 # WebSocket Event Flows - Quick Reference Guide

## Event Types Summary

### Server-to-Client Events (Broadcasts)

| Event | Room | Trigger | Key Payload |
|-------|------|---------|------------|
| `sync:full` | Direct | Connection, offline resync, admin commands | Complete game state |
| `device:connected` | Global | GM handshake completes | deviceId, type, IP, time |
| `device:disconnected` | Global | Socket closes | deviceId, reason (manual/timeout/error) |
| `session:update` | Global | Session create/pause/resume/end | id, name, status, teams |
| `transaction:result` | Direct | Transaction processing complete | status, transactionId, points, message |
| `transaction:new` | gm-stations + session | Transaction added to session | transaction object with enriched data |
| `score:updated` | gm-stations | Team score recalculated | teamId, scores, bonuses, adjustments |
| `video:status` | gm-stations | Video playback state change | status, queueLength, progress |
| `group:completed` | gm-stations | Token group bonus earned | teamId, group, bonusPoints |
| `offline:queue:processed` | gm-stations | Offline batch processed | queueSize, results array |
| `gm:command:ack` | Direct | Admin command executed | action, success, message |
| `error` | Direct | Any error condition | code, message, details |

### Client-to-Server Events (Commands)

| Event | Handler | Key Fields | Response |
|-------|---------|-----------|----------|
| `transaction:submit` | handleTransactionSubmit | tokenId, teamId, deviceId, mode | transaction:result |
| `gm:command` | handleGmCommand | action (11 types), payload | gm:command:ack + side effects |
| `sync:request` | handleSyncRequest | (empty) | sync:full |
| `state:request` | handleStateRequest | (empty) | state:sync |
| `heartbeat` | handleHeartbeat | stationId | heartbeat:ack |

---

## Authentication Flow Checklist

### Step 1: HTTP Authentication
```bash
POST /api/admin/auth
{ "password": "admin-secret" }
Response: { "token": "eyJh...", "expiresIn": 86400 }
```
==
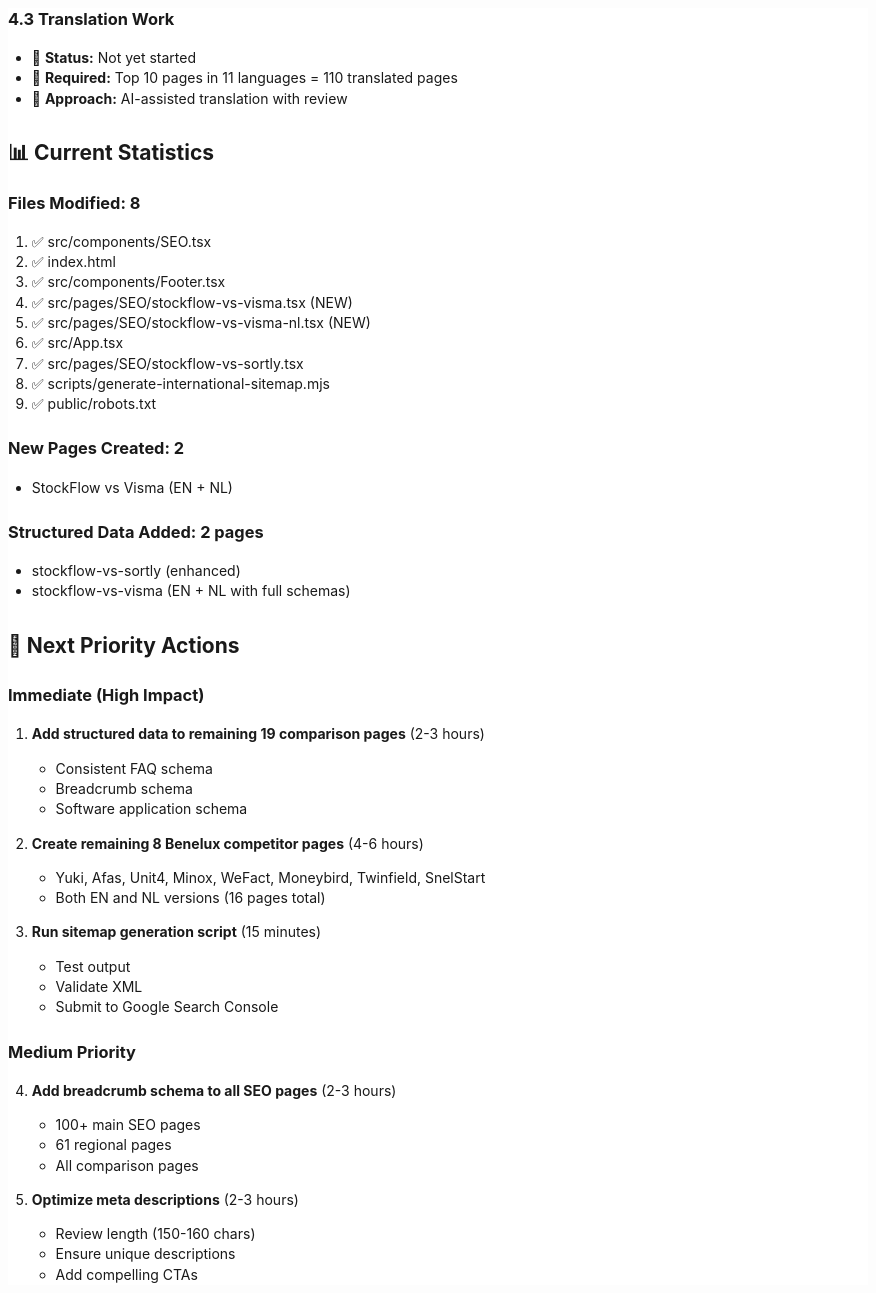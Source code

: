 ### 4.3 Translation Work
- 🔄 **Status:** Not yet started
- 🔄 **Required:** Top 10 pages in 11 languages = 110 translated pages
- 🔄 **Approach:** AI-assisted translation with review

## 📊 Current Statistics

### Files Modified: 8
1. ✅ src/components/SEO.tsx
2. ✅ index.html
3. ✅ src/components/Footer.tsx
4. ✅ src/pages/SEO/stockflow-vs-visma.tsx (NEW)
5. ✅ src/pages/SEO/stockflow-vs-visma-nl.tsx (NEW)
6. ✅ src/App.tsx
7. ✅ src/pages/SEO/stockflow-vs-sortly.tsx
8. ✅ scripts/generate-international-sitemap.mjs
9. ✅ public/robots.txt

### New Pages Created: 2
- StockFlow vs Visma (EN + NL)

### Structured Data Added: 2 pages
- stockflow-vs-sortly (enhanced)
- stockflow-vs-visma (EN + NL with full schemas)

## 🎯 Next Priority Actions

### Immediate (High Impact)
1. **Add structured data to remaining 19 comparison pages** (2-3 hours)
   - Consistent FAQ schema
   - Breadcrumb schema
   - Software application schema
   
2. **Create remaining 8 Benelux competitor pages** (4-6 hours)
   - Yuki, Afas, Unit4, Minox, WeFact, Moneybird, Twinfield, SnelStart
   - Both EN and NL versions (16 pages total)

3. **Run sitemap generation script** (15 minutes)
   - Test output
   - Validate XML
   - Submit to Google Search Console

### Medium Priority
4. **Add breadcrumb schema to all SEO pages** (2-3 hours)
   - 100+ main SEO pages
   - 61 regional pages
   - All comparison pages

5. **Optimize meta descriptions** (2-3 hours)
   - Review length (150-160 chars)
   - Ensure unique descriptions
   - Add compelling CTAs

WHAT YOU HAVE TO DO: Using the entries above, state how many lines contain the string "hours"; the number is all that is needed.

RESPONSE: 4